Janganlah kamu berdua berputus asa dari rizqi selama kepalamu masih bisa bergerak. Karena manusia dilahirkan ibunya dalam keadaan merah tidak mempunyai baju, kemudian Allah memberikan rizqi kepadanya. (HR. Ahmad, Ibnu Majah, Ibnu Hiban dalam kitab shahihnya)

 

• Dari Ibnu Abas bahwa seorang lelaki berkata, Ya Rasulullah saw.! Apa dosa besar itu?

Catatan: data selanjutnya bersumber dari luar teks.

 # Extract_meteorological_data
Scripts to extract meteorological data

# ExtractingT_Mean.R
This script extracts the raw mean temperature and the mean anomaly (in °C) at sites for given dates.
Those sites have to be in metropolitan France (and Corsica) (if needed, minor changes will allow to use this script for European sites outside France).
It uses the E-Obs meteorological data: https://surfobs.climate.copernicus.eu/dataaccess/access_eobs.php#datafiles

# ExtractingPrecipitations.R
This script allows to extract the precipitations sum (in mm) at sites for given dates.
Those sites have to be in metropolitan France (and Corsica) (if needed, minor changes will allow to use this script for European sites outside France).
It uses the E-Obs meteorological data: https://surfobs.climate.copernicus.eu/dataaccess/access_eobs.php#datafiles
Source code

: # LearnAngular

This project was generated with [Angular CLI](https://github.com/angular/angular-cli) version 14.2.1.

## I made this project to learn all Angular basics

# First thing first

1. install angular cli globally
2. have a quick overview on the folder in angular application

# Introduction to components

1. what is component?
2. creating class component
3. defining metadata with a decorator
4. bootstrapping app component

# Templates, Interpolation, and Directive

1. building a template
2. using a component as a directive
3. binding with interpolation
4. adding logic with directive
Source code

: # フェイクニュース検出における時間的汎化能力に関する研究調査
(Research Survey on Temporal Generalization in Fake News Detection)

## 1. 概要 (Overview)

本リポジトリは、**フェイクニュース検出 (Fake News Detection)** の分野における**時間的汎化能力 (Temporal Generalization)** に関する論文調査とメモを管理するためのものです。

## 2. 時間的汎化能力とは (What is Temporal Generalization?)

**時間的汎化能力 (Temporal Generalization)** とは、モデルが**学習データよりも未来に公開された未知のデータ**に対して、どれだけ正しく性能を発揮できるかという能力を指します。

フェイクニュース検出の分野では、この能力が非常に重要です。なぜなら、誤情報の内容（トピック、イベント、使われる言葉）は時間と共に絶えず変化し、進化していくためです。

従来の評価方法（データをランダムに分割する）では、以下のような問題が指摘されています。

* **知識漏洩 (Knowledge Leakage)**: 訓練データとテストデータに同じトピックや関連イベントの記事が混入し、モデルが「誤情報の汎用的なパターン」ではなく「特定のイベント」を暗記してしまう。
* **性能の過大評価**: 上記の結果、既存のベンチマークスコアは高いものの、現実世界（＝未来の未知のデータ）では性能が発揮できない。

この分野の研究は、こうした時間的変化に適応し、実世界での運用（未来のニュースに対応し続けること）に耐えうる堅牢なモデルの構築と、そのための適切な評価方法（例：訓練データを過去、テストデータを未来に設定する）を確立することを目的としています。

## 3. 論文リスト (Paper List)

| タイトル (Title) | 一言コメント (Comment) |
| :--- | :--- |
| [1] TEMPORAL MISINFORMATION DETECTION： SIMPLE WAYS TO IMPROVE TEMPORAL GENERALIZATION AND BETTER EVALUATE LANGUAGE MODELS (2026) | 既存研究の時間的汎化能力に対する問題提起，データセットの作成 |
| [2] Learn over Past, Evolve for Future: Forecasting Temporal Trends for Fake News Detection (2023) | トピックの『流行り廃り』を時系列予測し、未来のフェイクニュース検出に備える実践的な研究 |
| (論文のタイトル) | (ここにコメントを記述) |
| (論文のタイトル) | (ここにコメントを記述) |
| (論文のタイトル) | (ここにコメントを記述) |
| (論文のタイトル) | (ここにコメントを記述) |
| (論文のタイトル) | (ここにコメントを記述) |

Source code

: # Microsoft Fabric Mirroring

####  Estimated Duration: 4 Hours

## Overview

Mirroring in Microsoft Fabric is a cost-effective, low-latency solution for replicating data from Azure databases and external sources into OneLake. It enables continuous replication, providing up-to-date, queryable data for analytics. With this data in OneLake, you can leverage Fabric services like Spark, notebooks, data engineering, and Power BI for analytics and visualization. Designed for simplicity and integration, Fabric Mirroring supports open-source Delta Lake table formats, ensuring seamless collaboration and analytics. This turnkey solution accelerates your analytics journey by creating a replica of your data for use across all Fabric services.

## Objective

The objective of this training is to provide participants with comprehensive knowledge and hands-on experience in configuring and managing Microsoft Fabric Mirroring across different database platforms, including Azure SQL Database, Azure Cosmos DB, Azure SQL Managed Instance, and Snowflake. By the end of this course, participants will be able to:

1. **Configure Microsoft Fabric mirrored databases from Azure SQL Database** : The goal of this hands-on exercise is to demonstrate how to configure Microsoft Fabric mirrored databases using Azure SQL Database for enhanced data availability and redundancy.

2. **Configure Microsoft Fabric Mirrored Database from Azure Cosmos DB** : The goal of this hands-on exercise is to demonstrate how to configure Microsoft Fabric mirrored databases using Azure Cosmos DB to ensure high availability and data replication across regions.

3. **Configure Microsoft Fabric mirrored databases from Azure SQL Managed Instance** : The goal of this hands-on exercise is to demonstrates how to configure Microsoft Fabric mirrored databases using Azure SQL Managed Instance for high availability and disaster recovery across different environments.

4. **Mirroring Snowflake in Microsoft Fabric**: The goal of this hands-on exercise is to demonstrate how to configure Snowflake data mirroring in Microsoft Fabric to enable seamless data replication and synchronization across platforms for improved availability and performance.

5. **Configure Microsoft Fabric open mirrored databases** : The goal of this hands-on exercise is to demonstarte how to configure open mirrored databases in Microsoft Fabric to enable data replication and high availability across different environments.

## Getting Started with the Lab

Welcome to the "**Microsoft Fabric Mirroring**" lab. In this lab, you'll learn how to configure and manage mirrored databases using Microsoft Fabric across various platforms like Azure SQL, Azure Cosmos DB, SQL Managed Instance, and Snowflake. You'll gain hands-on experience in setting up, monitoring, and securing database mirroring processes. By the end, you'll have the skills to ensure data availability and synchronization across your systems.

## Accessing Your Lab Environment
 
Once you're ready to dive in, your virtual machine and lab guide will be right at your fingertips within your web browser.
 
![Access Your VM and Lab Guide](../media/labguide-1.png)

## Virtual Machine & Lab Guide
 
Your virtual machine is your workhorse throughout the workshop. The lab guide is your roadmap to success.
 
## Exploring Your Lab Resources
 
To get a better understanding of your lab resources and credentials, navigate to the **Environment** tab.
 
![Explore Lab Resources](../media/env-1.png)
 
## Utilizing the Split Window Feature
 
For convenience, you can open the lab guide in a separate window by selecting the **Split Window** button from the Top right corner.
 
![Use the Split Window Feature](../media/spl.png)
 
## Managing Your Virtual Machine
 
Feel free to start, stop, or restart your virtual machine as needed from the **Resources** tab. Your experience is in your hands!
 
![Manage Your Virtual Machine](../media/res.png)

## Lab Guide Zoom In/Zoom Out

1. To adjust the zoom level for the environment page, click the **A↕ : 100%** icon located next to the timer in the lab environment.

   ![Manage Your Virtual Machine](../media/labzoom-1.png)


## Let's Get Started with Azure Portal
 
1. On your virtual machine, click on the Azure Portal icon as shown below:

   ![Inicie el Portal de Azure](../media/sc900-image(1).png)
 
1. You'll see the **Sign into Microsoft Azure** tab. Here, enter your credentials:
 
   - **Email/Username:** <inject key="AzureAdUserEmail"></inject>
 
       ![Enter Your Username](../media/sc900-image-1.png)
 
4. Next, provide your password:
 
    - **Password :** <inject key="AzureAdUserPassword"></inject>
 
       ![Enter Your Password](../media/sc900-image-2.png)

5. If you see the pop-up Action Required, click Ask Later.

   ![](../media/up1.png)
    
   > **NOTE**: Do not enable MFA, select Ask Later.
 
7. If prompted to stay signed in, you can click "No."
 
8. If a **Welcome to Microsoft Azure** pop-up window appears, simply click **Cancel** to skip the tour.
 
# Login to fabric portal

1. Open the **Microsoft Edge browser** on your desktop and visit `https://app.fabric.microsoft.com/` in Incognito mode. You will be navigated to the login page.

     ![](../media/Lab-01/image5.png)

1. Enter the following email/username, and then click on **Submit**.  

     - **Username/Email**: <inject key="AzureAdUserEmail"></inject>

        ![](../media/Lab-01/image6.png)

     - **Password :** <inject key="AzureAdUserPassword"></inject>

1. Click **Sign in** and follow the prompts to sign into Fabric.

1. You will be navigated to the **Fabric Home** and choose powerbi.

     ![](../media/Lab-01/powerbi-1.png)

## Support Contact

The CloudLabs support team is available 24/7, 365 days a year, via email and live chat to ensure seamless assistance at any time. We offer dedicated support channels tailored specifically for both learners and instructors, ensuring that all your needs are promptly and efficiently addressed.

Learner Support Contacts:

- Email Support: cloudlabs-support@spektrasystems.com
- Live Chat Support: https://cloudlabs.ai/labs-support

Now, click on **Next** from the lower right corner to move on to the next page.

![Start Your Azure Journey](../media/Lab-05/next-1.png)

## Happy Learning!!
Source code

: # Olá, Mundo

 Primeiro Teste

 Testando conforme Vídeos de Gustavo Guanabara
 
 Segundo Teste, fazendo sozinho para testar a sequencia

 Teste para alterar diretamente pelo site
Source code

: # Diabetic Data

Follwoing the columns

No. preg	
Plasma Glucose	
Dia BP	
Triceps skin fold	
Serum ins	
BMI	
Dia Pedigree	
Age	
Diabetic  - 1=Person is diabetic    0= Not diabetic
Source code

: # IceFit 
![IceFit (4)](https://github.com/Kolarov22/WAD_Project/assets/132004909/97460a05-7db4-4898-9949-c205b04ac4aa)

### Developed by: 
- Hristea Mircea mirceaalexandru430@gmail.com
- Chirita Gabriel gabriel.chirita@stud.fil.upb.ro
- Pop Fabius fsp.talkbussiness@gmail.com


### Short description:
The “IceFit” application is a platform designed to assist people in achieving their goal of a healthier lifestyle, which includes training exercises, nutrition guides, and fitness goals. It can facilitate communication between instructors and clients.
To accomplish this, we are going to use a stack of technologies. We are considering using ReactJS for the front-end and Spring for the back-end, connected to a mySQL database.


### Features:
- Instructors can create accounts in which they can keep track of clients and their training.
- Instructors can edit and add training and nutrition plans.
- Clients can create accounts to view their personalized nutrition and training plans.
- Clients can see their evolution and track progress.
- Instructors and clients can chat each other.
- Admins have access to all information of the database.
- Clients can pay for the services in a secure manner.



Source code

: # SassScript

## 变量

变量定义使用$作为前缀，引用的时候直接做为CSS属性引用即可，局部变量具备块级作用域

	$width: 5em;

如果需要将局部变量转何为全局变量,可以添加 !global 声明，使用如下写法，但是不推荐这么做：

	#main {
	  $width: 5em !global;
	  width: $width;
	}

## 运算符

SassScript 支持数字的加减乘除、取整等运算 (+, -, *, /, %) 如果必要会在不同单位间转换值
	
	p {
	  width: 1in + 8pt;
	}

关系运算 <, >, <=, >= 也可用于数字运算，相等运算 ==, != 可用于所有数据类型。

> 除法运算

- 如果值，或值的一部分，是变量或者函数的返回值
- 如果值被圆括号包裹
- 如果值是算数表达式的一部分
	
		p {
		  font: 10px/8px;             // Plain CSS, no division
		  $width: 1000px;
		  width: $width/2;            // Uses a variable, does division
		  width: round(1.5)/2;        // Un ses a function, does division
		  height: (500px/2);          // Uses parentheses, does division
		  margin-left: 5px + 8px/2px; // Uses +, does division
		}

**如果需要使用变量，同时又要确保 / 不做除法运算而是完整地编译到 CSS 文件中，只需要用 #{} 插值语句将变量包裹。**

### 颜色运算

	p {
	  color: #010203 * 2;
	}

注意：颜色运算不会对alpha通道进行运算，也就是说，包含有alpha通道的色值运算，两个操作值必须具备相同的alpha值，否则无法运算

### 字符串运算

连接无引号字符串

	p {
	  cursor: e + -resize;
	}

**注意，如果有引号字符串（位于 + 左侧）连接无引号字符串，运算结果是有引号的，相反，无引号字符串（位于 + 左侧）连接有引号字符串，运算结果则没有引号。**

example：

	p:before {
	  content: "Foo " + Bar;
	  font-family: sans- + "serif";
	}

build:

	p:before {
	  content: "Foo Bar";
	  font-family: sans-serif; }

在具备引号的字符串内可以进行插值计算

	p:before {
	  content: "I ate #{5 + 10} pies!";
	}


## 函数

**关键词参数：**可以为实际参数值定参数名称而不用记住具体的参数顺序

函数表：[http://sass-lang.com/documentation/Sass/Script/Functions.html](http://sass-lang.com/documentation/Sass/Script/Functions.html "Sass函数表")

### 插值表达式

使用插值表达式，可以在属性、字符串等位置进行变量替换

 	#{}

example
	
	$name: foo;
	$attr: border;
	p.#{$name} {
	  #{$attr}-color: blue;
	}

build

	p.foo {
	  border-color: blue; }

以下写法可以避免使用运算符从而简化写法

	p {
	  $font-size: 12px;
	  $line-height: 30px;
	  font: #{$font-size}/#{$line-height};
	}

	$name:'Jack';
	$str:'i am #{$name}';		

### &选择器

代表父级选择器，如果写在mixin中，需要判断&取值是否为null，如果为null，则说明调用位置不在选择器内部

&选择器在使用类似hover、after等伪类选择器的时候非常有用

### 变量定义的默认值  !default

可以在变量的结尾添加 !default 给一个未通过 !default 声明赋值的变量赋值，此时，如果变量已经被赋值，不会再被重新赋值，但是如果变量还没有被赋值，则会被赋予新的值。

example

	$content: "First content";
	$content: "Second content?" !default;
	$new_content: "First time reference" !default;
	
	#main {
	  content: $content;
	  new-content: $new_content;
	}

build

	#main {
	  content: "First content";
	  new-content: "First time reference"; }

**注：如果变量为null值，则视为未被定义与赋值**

Rasulullah saw. bersabda:

»اَلشِّرْكُ بِاللهِ، وَالأَيَاسُ مِنْ رُوْحِ اللهِ، وَالْقَنُوْطُ مِنْ رَحْمَةِ اللهِ «

Dosa besar itu adalah musyrik kepada Allah, putus asa dari karunia Allah, dan putus harapan dari rahmat Allah. (Al-Haitsami berkata telah diriwayatkan oleh Al-Bazar dan Thabrani para perawinya terpercaya, As-Suyuti dan Al-Iraqi menghasankan hadits ini)

 

Para Rasul tidak pernah putus harapan dari pertolongan Allah dan jalan keluar dari Allah. Mereka hanya putus harapan dari keimanan kaumnya. Allah berfirman: 

حَتَّى إِذَا اسْتَيْئَسَ الرُّسُلُ وَظَنُّوا أَنَّهُمْ قَدْ كُذِبُوا جَاءَهُمْ نَصْرُنَا فَنُجِّيَ مَنْ نَشَاءُ وَلاَ يُرَدُّ بَأْسُنَا عَنِ الْقَوْمِ الْمُجْرِمِينَ

Sehingga apabila para rasul tidak mempunyai harapan lagi (tentang keimanan mereka) dan telah meyakini bahwa mereka telah didustakan, datanglah kepada para rasul itu pertolongan Kami, lalu diselamatkan orang-orang yang Kami kehendaki. Dan tid]ak dapat ditolak siksa Kami daripada orang-orang yang berdosa. (TQS. Yusuf [12]: 110)

 

Imam Bukhari meriwayatkan bahwa ‘Aisyah membaca lafadz كُذِّبُوْا dengan memakai syiddah. Maksudnya adalah pendustaan suatu kaum kepada para Rasul, sebab para Rasul terjaga dari kesalahan.